*Work required*. Here is a set of records. Copy them all exactly.

*Records drawn from a dataset*.
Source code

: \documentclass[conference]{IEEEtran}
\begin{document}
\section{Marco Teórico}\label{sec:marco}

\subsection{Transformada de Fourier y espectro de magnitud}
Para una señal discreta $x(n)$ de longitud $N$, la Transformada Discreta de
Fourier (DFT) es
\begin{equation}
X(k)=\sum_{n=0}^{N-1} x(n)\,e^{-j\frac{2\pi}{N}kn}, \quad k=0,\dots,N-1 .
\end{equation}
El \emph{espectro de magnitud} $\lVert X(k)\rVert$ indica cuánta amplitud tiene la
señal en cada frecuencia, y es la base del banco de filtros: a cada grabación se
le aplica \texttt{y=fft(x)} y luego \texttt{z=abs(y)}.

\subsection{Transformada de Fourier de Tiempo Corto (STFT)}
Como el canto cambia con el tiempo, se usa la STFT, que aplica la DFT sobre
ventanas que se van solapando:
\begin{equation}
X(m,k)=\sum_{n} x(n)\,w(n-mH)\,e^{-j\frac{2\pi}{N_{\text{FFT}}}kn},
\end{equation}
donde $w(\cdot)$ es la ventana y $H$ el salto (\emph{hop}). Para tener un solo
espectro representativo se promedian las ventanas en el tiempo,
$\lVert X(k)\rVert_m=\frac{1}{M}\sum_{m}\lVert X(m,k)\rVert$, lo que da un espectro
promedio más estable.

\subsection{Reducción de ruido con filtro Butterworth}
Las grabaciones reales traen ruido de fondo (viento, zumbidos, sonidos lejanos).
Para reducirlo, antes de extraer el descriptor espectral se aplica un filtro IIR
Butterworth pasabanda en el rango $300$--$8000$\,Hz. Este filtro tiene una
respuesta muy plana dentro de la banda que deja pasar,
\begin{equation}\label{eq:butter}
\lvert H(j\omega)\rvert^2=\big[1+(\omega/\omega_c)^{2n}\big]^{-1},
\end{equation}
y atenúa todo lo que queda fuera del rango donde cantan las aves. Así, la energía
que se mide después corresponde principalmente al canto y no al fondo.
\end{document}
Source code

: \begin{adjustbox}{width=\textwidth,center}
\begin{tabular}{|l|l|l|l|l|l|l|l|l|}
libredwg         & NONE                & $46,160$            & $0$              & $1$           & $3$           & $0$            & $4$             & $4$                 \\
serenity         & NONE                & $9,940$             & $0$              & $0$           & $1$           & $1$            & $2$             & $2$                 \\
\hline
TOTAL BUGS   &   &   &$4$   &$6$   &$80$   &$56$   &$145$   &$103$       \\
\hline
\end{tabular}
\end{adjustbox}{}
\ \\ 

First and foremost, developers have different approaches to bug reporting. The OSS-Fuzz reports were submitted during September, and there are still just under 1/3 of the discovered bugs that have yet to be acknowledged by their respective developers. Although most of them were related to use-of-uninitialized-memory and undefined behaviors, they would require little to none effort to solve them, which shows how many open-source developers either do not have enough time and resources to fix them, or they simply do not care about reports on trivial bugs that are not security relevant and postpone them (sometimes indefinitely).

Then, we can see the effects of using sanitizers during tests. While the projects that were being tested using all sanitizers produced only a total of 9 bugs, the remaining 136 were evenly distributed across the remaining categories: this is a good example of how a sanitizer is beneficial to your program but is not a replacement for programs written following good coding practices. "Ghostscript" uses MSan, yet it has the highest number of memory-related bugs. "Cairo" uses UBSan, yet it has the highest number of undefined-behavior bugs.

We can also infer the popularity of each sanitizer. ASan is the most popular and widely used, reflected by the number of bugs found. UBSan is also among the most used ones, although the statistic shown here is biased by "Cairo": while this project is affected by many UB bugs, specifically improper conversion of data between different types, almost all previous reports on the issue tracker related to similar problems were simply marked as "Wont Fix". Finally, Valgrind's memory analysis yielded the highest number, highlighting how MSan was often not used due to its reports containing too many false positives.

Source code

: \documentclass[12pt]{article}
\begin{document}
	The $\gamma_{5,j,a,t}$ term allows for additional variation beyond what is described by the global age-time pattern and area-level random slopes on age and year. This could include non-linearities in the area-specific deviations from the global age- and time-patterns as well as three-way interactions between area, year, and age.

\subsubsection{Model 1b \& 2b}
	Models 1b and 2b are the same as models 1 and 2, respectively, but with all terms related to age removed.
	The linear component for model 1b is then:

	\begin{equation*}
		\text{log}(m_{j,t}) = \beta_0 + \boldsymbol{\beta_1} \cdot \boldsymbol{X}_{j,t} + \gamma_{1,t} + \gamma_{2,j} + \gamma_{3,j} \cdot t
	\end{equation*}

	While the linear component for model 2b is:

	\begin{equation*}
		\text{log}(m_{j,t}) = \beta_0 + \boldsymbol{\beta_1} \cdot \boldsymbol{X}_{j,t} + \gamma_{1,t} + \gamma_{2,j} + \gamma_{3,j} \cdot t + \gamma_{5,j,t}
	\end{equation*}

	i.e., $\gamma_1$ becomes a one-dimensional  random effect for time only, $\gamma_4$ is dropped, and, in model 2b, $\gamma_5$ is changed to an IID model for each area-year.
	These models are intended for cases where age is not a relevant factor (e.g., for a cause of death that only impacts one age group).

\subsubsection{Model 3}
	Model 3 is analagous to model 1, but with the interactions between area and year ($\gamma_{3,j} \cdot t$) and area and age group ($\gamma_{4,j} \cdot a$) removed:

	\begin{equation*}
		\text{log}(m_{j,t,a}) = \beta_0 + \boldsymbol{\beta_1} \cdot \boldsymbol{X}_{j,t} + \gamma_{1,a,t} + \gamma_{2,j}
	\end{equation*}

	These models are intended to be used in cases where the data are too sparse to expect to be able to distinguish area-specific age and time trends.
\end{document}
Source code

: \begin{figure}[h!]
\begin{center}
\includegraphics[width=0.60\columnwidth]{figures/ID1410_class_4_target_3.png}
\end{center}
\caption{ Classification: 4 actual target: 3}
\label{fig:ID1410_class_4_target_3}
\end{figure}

*Output for this exercise*.
Source code

: \documentclass[conference]{IEEEtran}
\begin{document}
\section{Marco Teórico}\label{sec:marco}

\subsection{Transformada de Fourier y espectro de magnitud}
Para una señal discreta $x(n)$ de longitud $N$, la Transformada Discreta de
Fourier (DFT) es
\begin{equation}
X(k)=\sum_{n=0}^{N-1} x(n)\,e^{-j\frac{2\pi}{N}kn}, \quad k=0,\dots,N-1 .
\end{equation}
El \emph{espectro de magnitud} $\lVert X(k)\rVert$ indica cuánta amplitud tiene la
señal en cada frecuencia, y es la base del banco de filtros: a cada grabación se
le aplica \texttt{y=fft(x)} y luego \texttt{z=abs(y)}.

\subsection{Transformada de Fourier de Tiempo Corto (STFT)}
Como el canto cambia con el tiempo, se usa la STFT, que aplica la DFT sobre
ventanas que se van solapando:
\begin{equation}
X(m,k)=\sum_{n} x(n)\,w(n-mH)\,e^{-j\frac{2\pi}{N_{\text{FFT}}}kn},
\end{equation}
donde $w(\cdot)$ es la ventana y $H$ el salto (\emph{hop}). Para tener un solo
espectro representativo se promedian las ventanas en el tiempo,
$\lVert X(k)\rVert_m=\frac{1}{M}\sum_{m}\lVert X(m,k)\rVert$, lo que da un espectro
promedio más estable.

\subsection{Reducción de ruido con filtro Butterworth}
Las grabaciones reales traen ruido de fondo (viento, zumbidos, sonidos lejanos).
Para reducirlo, antes de extraer el descriptor espectral se aplica un filtro IIR
Butterworth pasabanda en el rango $300$--$8000$\,Hz. Este filtro tiene una
respuesta muy plana dentro de la banda que deja pasar,
\begin{equation}\label{eq:butter}
\lvert H(j\omega)\rvert^2=\big[1+(\omega/\omega_c)^{2n}\big]^{-1},
\end{equation}
y atenúa todo lo que queda fuera del rango donde cantan las aves. Así, la energía
que se mide después corresponde principalmente al canto y no al fondo.
\end{document}
Source code

: \begin{adjustbox}{width=\textwidth,center}
\begin{tabular}{|l|l|l|l|l|l|l|l|l|}
libredwg         & NONE                & $46,160$            & $0$              & $1$           & $3$           & $0$            & $4$             & $4$                 \\
serenity         & NONE                & $9,940$             & $0$              & $0$           & $1$           & $1$            & $2$             & $2$                 \\
\hline
TOTAL BUGS   &   &   &$4$   &$6$   &$80$   &$56$   &$145$   &$103$       \\
\hline
\end{tabular}
\end{adjustbox}{}
\ \\ 

First and foremost, developers have different approaches to bug reporting. The OSS-Fuzz reports were submitted during September, and there are still just under 1/3 of the discovered bugs that have yet to be acknowledged by their respective developers. Although most of them were related to use-of-uninitialized-memory and undefined behaviors, they would require little to none effort to solve them, which shows how many open-source developers either do not have enough time and resources to fix them, or they simply do not care about reports on trivial bugs that are not security relevant and postpone them (sometimes indefinitely).

Then, we can see the effects of using sanitizers during tests. While the projects that were being tested using all sanitizers produced only a total of 9 bugs, the remaining 136 were evenly distributed across the remaining categories: this is a good example of how a sanitizer is beneficial to your program but is not a replacement for programs written following good coding practices. "Ghostscript" uses MSan, yet it has the highest number of memory-related bugs. "Cairo" uses UBSan, yet it has the highest number of undefined-behavior bugs.

We can also infer the popularity of each sanitizer. ASan is the most popular and widely used, reflected by the number of bugs found. UBSan is also among the most used ones, although the statistic shown here is biased by "Cairo": while this project is affected by many UB bugs, specifically improper conversion of data between different types, almost all previous reports on the issue tracker related to similar problems were simply marked as "Wont Fix". Finally, Valgrind's memory analysis yielded the highest number, highlighting how MSan was often not used due to its reports containing too many false positives.

Source code

: \documentclass[12pt]{article}
\begin{document}
	The $\gamma_{5,j,a,t}$ term allows for additional variation beyond what is described by the global age-time pattern and area-level random slopes on age and year. This could include non-linearities in the area-specific deviations from the global age- and time-patterns as well as three-way interactions between area, year, and age.

\subsubsection{Model 1b \& 2b}
	Models 1b and 2b are the same as models 1 and 2, respectively, but with all terms related to age removed.
	The linear component for model 1b is then:

	\begin{equation*}
		\text{log}(m_{j,t}) = \beta_0 + \boldsymbol{\beta_1} \cdot \boldsymbol{X}_{j,t} + \gamma_{1,t} + \gamma_{2,j} + \gamma_{3,j} \cdot t
	\end{equation*}

	While the linear component for model 2b is:

	\begin{equation*}
		\text{log}(m_{j,t}) = \beta_0 + \boldsymbol{\beta_1} \cdot \boldsymbol{X}_{j,t} + \gamma_{1,t} + \gamma_{2,j} + \gamma_{3,j} \cdot t + \gamma_{5,j,t}
	\end{equation*}

	i.e., $\gamma_1$ becomes a one-dimensional  random effect for time only, $\gamma_4$ is dropped, and, in model 2b, $\gamma_5$ is changed to an IID model for each area-year.
	These models are intended for cases where age is not a relevant factor (e.g., for a cause of death that only impacts one age group).

\subsubsection{Model 3}
	Model 3 is analagous to model 1, but with the interactions between area and year ($\gamma_{3,j} \cdot t$) and area and age group ($\gamma_{4,j} \cdot a$) removed:

	\begin{equation*}
		\text{log}(m_{j,t,a}) = \beta_0 + \boldsymbol{\beta_1} \cdot \boldsymbol{X}_{j,t} + \gamma_{1,a,t} + \gamma_{2,j}
	\end{equation*}

	These models are intended to be used in cases where the data are too sparse to expect to be able to distinguish area-specific age and time trends.
\end{document}
Source code

: \begin{figure}[h!]
\begin{center}
\includegraphics[width=0.60\columnwidth]{figures/ID1410_class_4_target_3.png}
\end{center}
\caption{ Classification: 4 actual target: 3}
\label{fig:ID1410_class_4_target_3}
\end{figure}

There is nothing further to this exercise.